Infrastructure Requirements
- One region (not necessarily the 'Admin Region') can be designated a 'Central Region' in order to host the development and deployment infrastructure (dev/test environments, CI/CD tooling, etc.)
- Using companies shall be able to install and configure development + deployment infrastructure to a regional instance for development, acceptance test, and CI/CD activities.
- Deployment infrastructure accommodates setup of the OSDU deployment instances (platform services, identity provider, data platform, search capabilities, etc.) It also must accommodate deployment of applications and services from the OSDU marketplace as well as Using Company proprietary works. All regional deployments are homogeneous and the deployment infrastructure accommodates making new regional deployments appear similar to pre-existing deployments.
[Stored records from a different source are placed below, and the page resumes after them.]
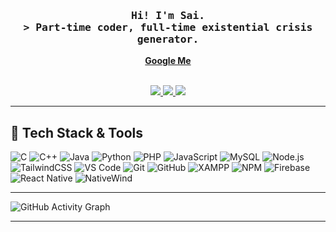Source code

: <h3 align="center">
  <samp>Hi! I'm Sai.</samp>
  <br>
  <samp>&gt; Part-time coder, full-time existential crisis generator.</samp>
</h3>

<div align="center">

  <a href="https://www.google.com/search?q=Simon+Brian+Pamintuan"><b>Google Me</b></a>
  <br><br>

  <a href="https://www.facebook.com/simon.garcia.334993/">
    <img src="https://img.shields.io/badge/Facebook-1877F2?style=for-the-badge&logo=facebook&logoColor=white" />
  </a>
  <a href="https://www.instagram.com/saimese._/">
    <img src="https://img.shields.io/badge/Instagram-E4405F?style=for-the-badge&logo=instagram&logoColor=white" />
  </a>
  <a href="https://www.linkedin.com/in/simon-brian-pamintuan-b626a5239/">
    <img src="https://img.shields.io/badge/LinkedIn-0A66C2?style=for-the-badge&logo=linkedin&logoColor=white" />
  </a>

</div>

---

## 🚀 Tech Stack & Tools

![C](https://img.shields.io/badge/C-00599C?style=for-the-badge&logo=c&logoColor=white)
![C++](https://img.shields.io/badge/C%2B%2B-00599C?style=for-the-badge&logo=c%2B%2B&logoColor=white)
![Java](https://img.shields.io/badge/Java-ED8B00?style=for-the-badge&logo=java&logoColor=white)
![Python](https://img.shields.io/badge/Python-3776AB?style=for-the-badge&logo=python&logoColor=white)
![PHP](https://img.shields.io/badge/PHP-777BB4?style=for-the-badge&logo=php&logoColor=white)
![JavaScript](https://img.shields.io/badge/JavaScript-F7DF1E?style=for-the-badge&logo=javascript&logoColor=black)
![MySQL](https://img.shields.io/badge/MySQL-00000F?style=for-the-badge&logo=mysql&logoColor=white)
![Node.js](https://img.shields.io/badge/Node.js-339933?style=for-the-badge&logo=nodedotjs&logoColor=white)
![TailwindCSS](https://img.shields.io/badge/TailwindCSS-38B2AC?style=for-the-badge&logo=tailwind-css&logoColor=white)
![VS Code](https://img.shields.io/badge/VSCode-007ACC?style=for-the-badge&logo=visual-studio-code&logoColor=white)
![Git](https://img.shields.io/badge/Git-F05032?style=for-the-badge&logo=git&logoColor=white)
![GitHub](https://img.shields.io/badge/GitHub-181717?style=for-the-badge&logo=github&logoColor=white)
![XAMPP](https://img.shields.io/badge/XAMPP-FB7A24?style=for-the-badge&logo=xampp&logoColor=white)
![NPM](https://img.shields.io/badge/NPM-CB3837?style=for-the-badge&logo=npm&logoColor=white)
![Firebase](https://img.shields.io/badge/Firebase-FFCA28?style=for-the-badge&logo=firebase&logoColor=black)
![React Native](https://img.shields.io/badge/React_Native-20232A?style=for-the-badge&logo=react&logoColor=61DAFB)
![NativeWind](https://img.shields.io/badge/NativeWind-38BDF8?style=for-the-badge&logo=tailwindcss&logoColor=white)


---

![GitHub Activity Graph](https://github-readme-activity-graph.vercel.app/graph?username=saimeown&theme=react-dark)

---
- Using companies shall be able to setup and configure connectivity between an OSDU instance and Operator's on-premise data center(s)
- Each OSDU deployment must allow connections to/from a co-hosted 'Transit VPC' which facilitates data connections between on-premise / in-country installations and OSDU
Data Platform Requirements
- Replication of data and services are always subject to administratively-defined replication policies.
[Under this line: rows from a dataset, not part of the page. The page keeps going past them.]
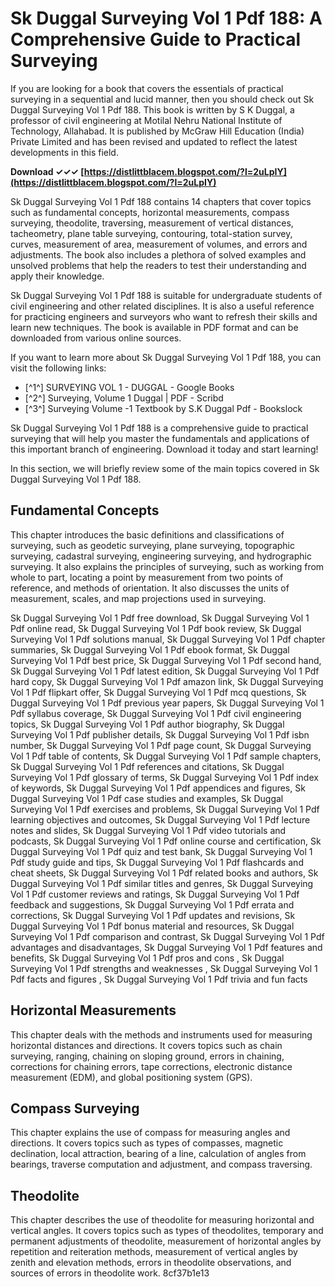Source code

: 
 
# Sk Duggal Surveying Vol 1 Pdf 188: A Comprehensive Guide to Practical Surveying
 
If you are looking for a book that covers the essentials of practical surveying in a sequential and lucid manner, then you should check out Sk Duggal Surveying Vol 1 Pdf 188. This book is written by S K Duggal, a professor of civil engineering at Motilal Nehru National Institute of Technology, Allahabad. It is published by McGraw Hill Education (India) Private Limited and has been revised and updated to reflect the latest developments in this field.
 
**Download ✓✓✓ [https://distlittblacem.blogspot.com/?l=2uLpIY](https://distlittblacem.blogspot.com/?l=2uLpIY)**


 
Sk Duggal Surveying Vol 1 Pdf 188 contains 14 chapters that cover topics such as fundamental concepts, horizontal measurements, compass surveying, theodolite, traversing, measurement of vertical distances, tacheometry, plane table surveying, contouring, total-station survey, curves, measurement of area, measurement of volumes, and errors and adjustments. The book also includes a plethora of solved examples and unsolved problems that help the readers to test their understanding and apply their knowledge.
 
Sk Duggal Surveying Vol 1 Pdf 188 is suitable for undergraduate students of civil engineering and other related disciplines. It is also a useful reference for practicing engineers and surveyors who want to refresh their skills and learn new techniques. The book is available in PDF format and can be downloaded from various online sources.
 
If you want to learn more about Sk Duggal Surveying Vol 1 Pdf 188, you can visit the following links:
 
- [^1^] SURVEYING VOL 1 - DUGGAL - Google Books
- [^2^] Surveying, Volume 1 Duggal | PDF - Scribd
- [^3^] Surveying Volume -1 Textbook by S.K Duggal Pdf - Bookslock

Sk Duggal Surveying Vol 1 Pdf 188 is a comprehensive guide to practical surveying that will help you master the fundamentals and applications of this important branch of engineering. Download it today and start learning!
  
In this section, we will briefly review some of the main topics covered in Sk Duggal Surveying Vol 1 Pdf 188.
 
## Fundamental Concepts
 
This chapter introduces the basic definitions and classifications of surveying, such as geodetic surveying, plane surveying, topographic surveying, cadastral surveying, engineering surveying, and hydrographic surveying. It also explains the principles of surveying, such as working from whole to part, locating a point by measurement from two points of reference, and methods of orientation. It also discusses the units of measurement, scales, and map projections used in surveying.
 
Sk Duggal Surveying Vol 1 Pdf free download,  Sk Duggal Surveying Vol 1 Pdf online read,  Sk Duggal Surveying Vol 1 Pdf book review,  Sk Duggal Surveying Vol 1 Pdf solutions manual,  Sk Duggal Surveying Vol 1 Pdf chapter summaries,  Sk Duggal Surveying Vol 1 Pdf ebook format,  Sk Duggal Surveying Vol 1 Pdf best price,  Sk Duggal Surveying Vol 1 Pdf second hand,  Sk Duggal Surveying Vol 1 Pdf latest edition,  Sk Duggal Surveying Vol 1 Pdf hard copy,  Sk Duggal Surveying Vol 1 Pdf amazon link,  Sk Duggal Surveying Vol 1 Pdf flipkart offer,  Sk Duggal Surveying Vol 1 Pdf mcq questions,  Sk Duggal Surveying Vol 1 Pdf previous year papers,  Sk Duggal Surveying Vol 1 Pdf syllabus coverage,  Sk Duggal Surveying Vol 1 Pdf civil engineering topics,  Sk Duggal Surveying Vol 1 Pdf author biography,  Sk Duggal Surveying Vol 1 Pdf publisher details,  Sk Duggal Surveying Vol 1 Pdf isbn number,  Sk Duggal Surveying Vol 1 Pdf page count,  Sk Duggal Surveying Vol 1 Pdf table of contents,  Sk Duggal Surveying Vol 1 Pdf sample chapters,  Sk Duggal Surveying Vol 1 Pdf references and citations,  Sk Duggal Surveying Vol 1 Pdf glossary of terms,  Sk Duggal Surveying Vol 1 Pdf index of keywords,  Sk Duggal Surveying Vol 1 Pdf appendices and figures,  Sk Duggal Surveying Vol 1 Pdf case studies and examples,  Sk Duggal Surveying Vol 1 Pdf exercises and problems,  Sk Duggal Surveying Vol 1 Pdf learning objectives and outcomes,  Sk Duggal Surveying Vol 1 Pdf lecture notes and slides,  Sk Duggal Surveying Vol 1 Pdf video tutorials and podcasts,  Sk Duggal Surveying Vol 1 Pdf online course and certification,  Sk Duggal Surveying Vol 1 Pdf quiz and test bank,  Sk Duggal Surveying Vol 1 Pdf study guide and tips,  Sk Duggal Surveying Vol 1 Pdf flashcards and cheat sheets,  Sk Duggal Surveying Vol 1 Pdf related books and authors,  Sk Duggal Surveying Vol 1 Pdf similar titles and genres,  Sk Duggal Surveying Vol 1 Pdf customer reviews and ratings,  Sk Duggal Surveying Vol 1 Pdf feedback and suggestions,  Sk Duggal Surveying Vol 1 Pdf errata and corrections,  Sk Duggal Surveying Vol 1 Pdf updates and revisions,  Sk Duggal Surveying Vol 1 Pdf bonus material and resources,  Sk Duggal Surveying Vol 1 Pdf comparison and contrast,  Sk Duggal Surveying Vol 1 Pdf advantages and disadvantages,  Sk Duggal Surveying Vol 1 Pdf features and benefits,  Sk Duggal Surveying Vol 1 Pdf pros and cons ,  Sk Duggal Surveying Vol 1 Pdf strengths and weaknesses ,  Sk Duggal Surveying Vol 1 Pdf facts and figures ,  Sk Duggal Surveying Vol 1 Pdf trivia and fun facts
 
## Horizontal Measurements
 
This chapter deals with the methods and instruments used for measuring horizontal distances and directions. It covers topics such as chain surveying, ranging, chaining on sloping ground, errors in chaining, corrections for chaining errors, tape corrections, electronic distance measurement (EDM), and global positioning system (GPS).
 
## Compass Surveying
 
This chapter explains the use of compass for measuring angles and directions. It covers topics such as types of compasses, magnetic declination, local attraction, bearing of a line, calculation of angles from bearings, traverse computation and adjustment, and compass traversing.
 
## Theodolite
 
This chapter describes the use of theodolite for measuring horizontal and vertical angles. It covers topics such as types of theodolites, temporary and permanent adjustments of theodolite, measurement of horizontal angles by repetition and reiteration methods, measurement of vertical angles by zenith and elevation methods, errors in theodolite observations, and sources of errors in theodolite work.
 8cf37b1e13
- Replication policies are persisted and distributed as master reference data in the OSDU Data Platform.
- Global access to metadata and underlying data records is governed by the entitlements’ policies / rules from the OSDU Data Platform.
- All metadata is replicated across all nodes; at every node access to all metadata for that multi- region OSDU implementation. Single-cloud provider within an OSDU Using Company (i.e., replicating metadata between multiple cloud provider solutions is out of scope for R3).
- Transactional data is replicated by exception, not by default. It is expected that the 'home' for data is well-defined and mapped between its geographical region and its usage. By exception and on-request, transactional data can be replicated to host regions to achieve efficient consumption.
- Data is to be regionally bound and tagged. Data resides by default in the OSDU “home” region in which the loading/ingestion workflow occurred, which will be the region associated with the data from an earth location perspective. Since the describing metadata is replicated globally, any OSDU user can discern in which region the described data resides.
- The OSDU DP Search API can be used to locate search results based on globally replicated master-data, reference-data, and metadata. As stated elsewhere in the requirements, metadata are not protected and a user accessing any OSDU regional deployment can see all metadata. However, this is only true for metadata and of course not for the data content files / datasets / etc. (raw, processed, interpreted, etc.).
- Facilities shall be provided to enable on-demand replication of content data files from ‘home’ region to a ‘host’ region’: selected data can be transported via request from its home region to any other OSDU region. Subsequent changes, that is, new items of data that serve as successor versions or new derivations, are populated to the home region and, if requested, to the same ‘host region’.
Standout Non-functional Requirements (TBD)
- High-availability: Are OSDU services and data always available to end users, despite failure conditions?
- Performance: Does the distributed solution meet the in-region performance goals for the data platform?
- Latency: How much latency is there between the creation of content and it's availability across all regions?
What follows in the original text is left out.